● **Task material**
——————————

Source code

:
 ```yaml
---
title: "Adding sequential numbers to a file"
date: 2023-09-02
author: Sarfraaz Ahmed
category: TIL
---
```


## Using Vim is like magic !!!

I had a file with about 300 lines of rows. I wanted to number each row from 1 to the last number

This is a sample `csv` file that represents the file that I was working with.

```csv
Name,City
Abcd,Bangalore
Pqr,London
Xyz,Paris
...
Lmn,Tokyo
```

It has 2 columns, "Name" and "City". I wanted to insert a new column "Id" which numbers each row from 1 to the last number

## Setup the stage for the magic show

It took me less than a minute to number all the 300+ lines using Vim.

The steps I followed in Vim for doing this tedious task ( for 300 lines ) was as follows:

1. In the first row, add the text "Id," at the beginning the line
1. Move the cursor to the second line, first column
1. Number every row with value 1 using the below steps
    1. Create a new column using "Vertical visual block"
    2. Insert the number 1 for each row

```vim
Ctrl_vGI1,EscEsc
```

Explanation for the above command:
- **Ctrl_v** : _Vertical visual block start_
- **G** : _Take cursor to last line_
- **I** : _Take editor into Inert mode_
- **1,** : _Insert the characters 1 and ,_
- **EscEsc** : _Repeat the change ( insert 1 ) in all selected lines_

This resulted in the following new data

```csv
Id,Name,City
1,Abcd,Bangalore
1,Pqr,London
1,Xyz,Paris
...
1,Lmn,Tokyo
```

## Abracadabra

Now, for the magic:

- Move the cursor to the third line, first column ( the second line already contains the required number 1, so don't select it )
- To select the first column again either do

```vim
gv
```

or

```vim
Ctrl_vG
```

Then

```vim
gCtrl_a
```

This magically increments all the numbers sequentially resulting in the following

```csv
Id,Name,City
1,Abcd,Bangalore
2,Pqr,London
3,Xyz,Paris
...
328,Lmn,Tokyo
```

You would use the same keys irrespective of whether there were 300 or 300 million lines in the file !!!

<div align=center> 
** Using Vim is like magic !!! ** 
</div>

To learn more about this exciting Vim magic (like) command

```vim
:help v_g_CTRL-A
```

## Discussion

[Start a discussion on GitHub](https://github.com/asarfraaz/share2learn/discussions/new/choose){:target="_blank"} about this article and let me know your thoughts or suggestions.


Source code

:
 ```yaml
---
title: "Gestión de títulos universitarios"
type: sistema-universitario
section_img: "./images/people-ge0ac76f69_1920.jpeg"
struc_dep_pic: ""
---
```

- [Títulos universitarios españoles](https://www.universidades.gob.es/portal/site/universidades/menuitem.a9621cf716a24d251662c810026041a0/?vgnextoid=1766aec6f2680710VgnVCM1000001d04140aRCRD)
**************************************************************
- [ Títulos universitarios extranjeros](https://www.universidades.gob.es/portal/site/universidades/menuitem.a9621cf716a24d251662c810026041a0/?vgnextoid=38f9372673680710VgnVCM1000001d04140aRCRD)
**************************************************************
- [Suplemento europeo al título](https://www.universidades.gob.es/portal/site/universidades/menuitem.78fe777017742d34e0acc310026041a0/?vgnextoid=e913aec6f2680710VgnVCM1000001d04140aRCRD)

——————————

Which lines above include the string "column"? Show them.

It has 2 columns, "Name" and "City". I wanted to insert a new column "Id" which numbers each row from 1 to the last number
1. Move the cursor to the second line, first column
    1. Create a new column using "Vertical visual block"
- Move the cursor to the third line, first column ( the second line already contains the required number 1, so don't select it )
- To select the first column again either do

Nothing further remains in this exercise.